Rafael Samora entrevista Armando Mendonça Filho

Esta entrevista merece ser publicada, pela sutileza e
refinamento da escrita do Rafael Samora
Rafael Samora Mendonça dos Santos - Entrevistando

Aluno de Jonalismo da Universidade da Amazônia - UNAMA


Armando Mendonça Filho - Entrevistado
Aluno do Curso de Bacharelado em Música
Universidade do Estado doPará
- UEPA


Entre o bem e o mal: o (não) dilema da boa música.
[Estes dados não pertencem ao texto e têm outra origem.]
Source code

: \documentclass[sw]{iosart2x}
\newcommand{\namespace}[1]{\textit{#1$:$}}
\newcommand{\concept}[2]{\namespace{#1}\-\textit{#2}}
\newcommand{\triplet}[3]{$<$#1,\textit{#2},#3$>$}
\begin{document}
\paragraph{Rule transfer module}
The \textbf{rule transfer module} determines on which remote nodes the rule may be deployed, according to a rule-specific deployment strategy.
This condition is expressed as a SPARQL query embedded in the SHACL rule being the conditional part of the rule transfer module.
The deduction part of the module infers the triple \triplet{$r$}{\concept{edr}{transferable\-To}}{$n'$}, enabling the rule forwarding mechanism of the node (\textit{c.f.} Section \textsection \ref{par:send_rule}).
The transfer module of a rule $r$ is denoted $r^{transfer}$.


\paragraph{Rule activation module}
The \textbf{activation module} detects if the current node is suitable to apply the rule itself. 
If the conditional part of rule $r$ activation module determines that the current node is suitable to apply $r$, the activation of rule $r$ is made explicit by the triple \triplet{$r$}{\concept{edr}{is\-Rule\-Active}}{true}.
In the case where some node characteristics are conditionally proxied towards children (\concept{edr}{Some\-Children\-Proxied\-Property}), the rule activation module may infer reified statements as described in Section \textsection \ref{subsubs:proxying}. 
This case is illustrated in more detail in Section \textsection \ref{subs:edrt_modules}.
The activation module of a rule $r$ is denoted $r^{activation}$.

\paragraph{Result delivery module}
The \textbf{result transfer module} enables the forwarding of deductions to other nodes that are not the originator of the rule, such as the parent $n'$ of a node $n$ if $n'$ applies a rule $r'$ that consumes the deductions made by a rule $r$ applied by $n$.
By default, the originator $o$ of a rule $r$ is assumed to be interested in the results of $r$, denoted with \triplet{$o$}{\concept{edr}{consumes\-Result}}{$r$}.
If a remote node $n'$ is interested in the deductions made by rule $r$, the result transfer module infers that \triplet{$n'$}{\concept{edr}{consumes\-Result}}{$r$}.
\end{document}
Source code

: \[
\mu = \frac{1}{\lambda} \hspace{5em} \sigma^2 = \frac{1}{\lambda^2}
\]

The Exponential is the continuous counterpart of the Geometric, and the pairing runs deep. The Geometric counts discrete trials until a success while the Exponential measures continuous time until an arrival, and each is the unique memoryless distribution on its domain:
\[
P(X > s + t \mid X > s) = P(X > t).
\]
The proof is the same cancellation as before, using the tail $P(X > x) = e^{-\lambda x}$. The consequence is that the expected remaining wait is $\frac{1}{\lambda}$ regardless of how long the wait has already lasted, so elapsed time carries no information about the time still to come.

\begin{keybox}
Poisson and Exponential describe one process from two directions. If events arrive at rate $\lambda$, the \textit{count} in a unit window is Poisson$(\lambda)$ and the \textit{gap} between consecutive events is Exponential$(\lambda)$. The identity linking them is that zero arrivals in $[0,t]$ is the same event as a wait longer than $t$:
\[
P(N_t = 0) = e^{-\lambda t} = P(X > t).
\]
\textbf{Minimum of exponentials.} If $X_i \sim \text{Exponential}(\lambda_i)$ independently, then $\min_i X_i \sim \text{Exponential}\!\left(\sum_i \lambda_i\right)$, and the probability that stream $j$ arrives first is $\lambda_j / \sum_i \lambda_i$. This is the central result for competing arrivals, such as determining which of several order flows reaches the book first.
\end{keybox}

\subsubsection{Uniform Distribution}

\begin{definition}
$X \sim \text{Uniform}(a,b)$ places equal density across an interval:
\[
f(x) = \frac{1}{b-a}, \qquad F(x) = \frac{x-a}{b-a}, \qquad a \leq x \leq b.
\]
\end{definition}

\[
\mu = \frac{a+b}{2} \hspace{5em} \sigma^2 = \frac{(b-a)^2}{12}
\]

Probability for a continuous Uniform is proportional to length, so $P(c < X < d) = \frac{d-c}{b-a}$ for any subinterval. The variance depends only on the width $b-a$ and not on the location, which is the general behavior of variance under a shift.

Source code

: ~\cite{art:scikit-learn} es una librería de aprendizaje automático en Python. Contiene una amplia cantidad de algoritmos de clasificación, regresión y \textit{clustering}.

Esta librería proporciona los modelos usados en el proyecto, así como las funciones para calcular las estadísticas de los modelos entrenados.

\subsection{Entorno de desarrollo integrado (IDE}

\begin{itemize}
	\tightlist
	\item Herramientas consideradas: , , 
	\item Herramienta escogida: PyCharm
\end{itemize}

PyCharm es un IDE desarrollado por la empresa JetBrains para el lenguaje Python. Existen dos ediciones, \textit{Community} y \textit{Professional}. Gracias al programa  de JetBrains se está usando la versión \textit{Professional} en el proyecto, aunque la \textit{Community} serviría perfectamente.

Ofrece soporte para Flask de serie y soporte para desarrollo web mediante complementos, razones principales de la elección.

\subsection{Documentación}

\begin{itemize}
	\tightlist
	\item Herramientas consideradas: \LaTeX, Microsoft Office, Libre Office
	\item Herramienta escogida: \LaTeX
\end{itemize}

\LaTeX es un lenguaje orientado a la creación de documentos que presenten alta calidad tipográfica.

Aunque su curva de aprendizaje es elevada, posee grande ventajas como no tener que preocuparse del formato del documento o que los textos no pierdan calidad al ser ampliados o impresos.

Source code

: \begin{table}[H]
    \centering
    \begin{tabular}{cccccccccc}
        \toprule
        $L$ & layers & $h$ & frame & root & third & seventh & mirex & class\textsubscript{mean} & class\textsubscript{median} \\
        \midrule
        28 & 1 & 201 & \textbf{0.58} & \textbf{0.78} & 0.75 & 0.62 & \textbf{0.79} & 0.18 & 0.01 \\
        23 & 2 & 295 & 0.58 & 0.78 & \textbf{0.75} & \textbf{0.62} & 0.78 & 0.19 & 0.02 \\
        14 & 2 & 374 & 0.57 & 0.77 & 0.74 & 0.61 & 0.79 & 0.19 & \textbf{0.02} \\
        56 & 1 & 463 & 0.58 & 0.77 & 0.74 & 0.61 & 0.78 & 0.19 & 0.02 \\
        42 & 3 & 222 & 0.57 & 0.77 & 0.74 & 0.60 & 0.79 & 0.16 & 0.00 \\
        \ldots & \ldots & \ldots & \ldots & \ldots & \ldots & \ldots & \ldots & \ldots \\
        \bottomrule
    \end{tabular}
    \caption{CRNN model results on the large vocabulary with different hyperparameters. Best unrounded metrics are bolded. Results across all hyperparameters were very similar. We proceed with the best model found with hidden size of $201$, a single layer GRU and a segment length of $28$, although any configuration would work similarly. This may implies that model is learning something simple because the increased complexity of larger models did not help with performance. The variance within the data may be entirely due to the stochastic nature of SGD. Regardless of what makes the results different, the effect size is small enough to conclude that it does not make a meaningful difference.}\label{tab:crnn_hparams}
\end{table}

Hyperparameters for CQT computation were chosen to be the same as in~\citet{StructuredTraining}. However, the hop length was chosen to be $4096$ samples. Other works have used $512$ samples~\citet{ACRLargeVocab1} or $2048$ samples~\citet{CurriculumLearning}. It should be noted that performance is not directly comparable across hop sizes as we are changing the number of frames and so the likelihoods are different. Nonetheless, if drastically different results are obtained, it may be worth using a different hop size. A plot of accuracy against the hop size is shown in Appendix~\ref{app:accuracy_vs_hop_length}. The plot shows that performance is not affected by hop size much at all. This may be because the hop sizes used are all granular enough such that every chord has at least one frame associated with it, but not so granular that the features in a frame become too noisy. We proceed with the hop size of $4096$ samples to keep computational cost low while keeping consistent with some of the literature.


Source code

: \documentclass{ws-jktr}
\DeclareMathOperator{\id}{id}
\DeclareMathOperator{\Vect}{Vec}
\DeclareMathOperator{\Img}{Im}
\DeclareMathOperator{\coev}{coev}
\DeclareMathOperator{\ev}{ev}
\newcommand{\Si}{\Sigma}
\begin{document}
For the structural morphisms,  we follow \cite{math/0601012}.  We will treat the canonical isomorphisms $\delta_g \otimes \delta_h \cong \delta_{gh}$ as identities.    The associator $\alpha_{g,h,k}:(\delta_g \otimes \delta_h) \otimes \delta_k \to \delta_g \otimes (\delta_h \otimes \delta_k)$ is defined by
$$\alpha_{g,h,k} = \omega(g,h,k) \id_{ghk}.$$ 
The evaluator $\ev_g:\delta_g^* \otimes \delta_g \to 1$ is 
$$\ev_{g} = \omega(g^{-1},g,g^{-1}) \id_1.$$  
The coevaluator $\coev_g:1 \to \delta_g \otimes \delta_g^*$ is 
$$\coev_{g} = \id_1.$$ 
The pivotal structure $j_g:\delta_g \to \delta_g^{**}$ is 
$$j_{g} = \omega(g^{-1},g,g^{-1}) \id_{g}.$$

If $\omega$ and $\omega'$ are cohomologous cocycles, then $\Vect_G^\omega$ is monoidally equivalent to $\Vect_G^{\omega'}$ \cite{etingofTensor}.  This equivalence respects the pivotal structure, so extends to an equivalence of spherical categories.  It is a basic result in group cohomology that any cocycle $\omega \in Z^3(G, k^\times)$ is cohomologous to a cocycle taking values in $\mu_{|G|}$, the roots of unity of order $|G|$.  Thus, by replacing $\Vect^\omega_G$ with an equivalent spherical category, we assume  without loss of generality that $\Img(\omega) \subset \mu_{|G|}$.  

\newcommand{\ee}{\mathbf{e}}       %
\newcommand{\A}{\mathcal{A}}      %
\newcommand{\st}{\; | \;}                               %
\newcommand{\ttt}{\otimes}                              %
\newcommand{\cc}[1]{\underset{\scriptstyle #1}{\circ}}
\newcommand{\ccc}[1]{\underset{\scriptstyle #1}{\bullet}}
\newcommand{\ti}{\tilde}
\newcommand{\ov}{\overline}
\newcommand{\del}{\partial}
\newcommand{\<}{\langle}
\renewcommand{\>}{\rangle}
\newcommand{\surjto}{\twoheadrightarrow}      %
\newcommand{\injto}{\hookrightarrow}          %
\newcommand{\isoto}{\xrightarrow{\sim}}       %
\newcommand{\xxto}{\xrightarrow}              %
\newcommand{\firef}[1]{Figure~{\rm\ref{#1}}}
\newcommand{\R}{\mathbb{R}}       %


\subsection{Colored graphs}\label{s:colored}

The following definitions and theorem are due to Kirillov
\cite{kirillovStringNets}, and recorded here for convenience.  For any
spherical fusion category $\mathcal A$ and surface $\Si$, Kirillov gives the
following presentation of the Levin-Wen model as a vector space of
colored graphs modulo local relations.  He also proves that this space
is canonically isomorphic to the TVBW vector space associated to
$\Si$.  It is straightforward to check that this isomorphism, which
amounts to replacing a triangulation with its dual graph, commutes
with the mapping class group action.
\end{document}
Ao final da entrevista, fomos tomar um suco qualquer em uma padaria na Presidente Vargas. Conversando informalmente, fui percebendo novos aspectos de Armando Mendonça. Com apenas 19 anos, já tocará em diversas apresentações, formais e informais, promovidas pelo Conservatório Carlos Gomes e UEPA. A música é a, incontestável, grande paixão do rapaz, pois, não conformado com a sobriedade de tudo que vem do erudito (salve algumas obras mais densas e cáusticas), buscou na música popular ou boêmia, fechar esta prazerosa Gestalt. Aliás, sobre esta diferença é categórico ao afirmar que “nós sentimos necessidade em dizer ´eu sou isso´, no meu caso eu prefiro dizer ´eu sou tudo isso´ e reconhecer que existe um choque sim, porém pensar que não necessariamente, o erudito e o popular, o estrangeiro e o nativo, se oponham, mas que possa haver um diálogo entre essas duas culturas expandindo as possibilidades e referências que cada uma tem tanto a oferecer a outra.”.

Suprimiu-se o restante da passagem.